Efficient Quasi-Two-Dimensional Model for Water Hammer Problems

Abstract

Quasi-two-dimensional models for turbulent flows in water hammer are necessary for advancing the understanding of flow behavior in pipe transient; conducting detailed investigation of the fate of transient-induced contamination; and validating one-dimensional water hammer models. An existing quasi-two dimensional numerical model for turbulent water hammer flows has the attributes of being robust, consistent with the physics of wave motion and turbulent diffusion, and free from the inconsistency associated with the enforcement of the no slip condition while neglecting the radial velocity at boundary elements, such as valves and reservoirs. However, this scheme is computationally intensive making it unsuitable for practical pipe systems or for conducting numerical experiments.

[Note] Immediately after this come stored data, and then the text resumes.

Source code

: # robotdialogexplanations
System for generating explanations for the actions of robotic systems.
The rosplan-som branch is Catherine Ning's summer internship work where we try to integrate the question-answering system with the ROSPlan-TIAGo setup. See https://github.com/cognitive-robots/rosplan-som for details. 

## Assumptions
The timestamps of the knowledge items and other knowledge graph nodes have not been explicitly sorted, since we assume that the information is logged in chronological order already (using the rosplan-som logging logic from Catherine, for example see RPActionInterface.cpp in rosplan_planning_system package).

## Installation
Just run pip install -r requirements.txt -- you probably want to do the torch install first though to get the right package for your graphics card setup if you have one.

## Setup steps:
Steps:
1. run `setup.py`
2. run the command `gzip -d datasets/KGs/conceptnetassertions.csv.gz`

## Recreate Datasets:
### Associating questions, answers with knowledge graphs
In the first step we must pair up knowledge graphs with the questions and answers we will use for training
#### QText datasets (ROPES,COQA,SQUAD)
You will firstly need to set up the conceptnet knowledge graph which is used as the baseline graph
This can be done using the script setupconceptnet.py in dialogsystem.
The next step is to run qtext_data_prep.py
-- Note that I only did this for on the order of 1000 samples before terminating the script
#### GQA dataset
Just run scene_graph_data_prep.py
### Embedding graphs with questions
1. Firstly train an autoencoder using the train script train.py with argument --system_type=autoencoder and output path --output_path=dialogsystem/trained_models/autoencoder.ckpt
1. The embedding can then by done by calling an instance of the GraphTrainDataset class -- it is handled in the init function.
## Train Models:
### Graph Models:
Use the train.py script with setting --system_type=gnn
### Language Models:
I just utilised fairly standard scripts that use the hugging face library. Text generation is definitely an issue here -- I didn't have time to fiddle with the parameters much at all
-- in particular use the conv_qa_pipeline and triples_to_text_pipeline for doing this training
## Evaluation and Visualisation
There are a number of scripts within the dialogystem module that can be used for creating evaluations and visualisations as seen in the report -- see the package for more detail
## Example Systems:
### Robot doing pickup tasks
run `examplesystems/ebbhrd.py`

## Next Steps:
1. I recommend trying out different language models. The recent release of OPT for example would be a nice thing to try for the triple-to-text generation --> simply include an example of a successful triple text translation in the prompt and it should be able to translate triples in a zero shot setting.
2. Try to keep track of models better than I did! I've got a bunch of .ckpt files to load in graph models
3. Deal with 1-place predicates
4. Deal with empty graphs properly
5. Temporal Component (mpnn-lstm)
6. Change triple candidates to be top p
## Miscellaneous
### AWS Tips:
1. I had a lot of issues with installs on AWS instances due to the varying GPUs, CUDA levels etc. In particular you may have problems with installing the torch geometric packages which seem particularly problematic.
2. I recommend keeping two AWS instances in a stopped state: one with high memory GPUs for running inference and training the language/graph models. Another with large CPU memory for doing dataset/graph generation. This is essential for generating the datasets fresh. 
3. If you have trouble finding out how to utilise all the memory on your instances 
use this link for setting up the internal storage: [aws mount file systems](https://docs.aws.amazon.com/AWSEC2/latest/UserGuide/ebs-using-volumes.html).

This paper addresses the efficiency and stability of this existing scheme. In particular, algebraic manipulations show that the original scheme can be decoupled into two tridiagonal systems, one for piezometric head and radial flux and another for axial velocity. This decoupling is the reason for the high efficiency of the modified scheme. The original and proposed schemes are applied to a pipe–reservoir–valve system. It is found that, for the same spatial and temporal discretization, both schemes are of equal accuracy. However, significant saving in computer execution time is achieved by using the modified scheme. Application of the modified scheme to pipes of realistic dimensions and wavespeeds (length 35.2 km, diameter 200 mm, and wave speed 1000 m/s) takes only a few minutes to execute. This small execution time requirement makes the current quasi-two-dimensional model suitable for application to practical water hammer problems. The stability domain of the proposed scheme is established using the Von Neumann method.